Stored data entries:
- - -

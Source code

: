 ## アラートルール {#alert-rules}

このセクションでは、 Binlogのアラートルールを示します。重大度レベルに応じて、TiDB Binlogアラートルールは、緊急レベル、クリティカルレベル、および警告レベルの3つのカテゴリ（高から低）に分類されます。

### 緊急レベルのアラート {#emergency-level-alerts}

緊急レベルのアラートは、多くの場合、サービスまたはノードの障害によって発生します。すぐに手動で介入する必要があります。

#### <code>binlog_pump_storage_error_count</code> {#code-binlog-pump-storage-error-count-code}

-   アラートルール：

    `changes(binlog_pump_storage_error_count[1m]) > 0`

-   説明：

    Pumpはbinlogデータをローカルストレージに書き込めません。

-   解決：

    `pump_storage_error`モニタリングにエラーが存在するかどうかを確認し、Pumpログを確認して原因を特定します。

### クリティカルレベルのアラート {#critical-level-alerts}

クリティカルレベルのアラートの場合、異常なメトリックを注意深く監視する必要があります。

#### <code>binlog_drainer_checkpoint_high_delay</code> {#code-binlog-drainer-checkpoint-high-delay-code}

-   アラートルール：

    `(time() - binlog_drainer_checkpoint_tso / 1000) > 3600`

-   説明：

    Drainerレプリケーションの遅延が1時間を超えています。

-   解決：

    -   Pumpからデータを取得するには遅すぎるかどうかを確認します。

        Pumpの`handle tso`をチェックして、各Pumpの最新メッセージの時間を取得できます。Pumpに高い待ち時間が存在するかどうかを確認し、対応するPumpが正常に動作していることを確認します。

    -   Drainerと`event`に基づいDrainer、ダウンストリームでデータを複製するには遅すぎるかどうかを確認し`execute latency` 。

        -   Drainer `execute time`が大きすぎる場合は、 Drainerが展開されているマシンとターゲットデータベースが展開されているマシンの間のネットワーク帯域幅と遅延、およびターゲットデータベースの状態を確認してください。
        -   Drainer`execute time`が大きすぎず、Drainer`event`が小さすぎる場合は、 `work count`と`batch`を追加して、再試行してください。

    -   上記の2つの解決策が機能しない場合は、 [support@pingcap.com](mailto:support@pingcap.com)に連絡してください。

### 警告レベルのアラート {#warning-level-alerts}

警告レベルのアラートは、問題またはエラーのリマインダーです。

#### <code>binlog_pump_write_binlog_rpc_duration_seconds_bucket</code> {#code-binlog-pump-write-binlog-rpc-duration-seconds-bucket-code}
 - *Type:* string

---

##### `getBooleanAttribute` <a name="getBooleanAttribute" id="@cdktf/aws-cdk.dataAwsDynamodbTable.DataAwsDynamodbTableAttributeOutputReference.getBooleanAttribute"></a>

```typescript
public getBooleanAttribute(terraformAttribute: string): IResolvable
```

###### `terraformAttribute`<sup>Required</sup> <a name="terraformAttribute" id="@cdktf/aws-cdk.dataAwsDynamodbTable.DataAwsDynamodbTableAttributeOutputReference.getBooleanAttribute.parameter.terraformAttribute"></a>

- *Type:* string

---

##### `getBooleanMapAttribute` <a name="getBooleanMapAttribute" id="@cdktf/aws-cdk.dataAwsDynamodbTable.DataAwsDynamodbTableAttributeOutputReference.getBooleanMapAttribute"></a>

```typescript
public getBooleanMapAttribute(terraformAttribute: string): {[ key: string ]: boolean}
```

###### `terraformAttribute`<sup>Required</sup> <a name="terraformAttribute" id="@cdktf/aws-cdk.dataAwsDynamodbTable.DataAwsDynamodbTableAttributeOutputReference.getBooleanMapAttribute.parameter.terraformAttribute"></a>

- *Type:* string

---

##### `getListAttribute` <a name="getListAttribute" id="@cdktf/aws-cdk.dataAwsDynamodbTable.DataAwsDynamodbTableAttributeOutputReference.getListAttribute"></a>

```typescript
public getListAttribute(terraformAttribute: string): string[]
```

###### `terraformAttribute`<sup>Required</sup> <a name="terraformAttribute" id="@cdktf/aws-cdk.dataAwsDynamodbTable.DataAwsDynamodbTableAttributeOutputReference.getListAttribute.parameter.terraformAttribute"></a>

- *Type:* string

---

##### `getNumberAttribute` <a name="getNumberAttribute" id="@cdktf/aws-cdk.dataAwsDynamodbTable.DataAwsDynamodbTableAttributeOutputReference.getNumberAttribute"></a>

- - -

→ **What you will do**
Out of the preceding entries, pull every line containing the string "execute".

→ **Answer below**
    -   Drainerと`event`に基づいDrainer、ダウンストリームでデータを複製するには遅すぎるかどうかを確認し`execute latency` 。
        -   Drainer `execute time`が大きすぎる場合は、 Drainerが展開されているマシンとターゲットデータベースが展開されているマシンの間のネットワーク帯域幅と遅延、およびターゲットデータベースの状態を確認してください。
        -   Drainer`execute time`が大きすぎず、Drainer`event`が小さすぎる場合は、 `work count`と`batch`を追加して、再試行してください。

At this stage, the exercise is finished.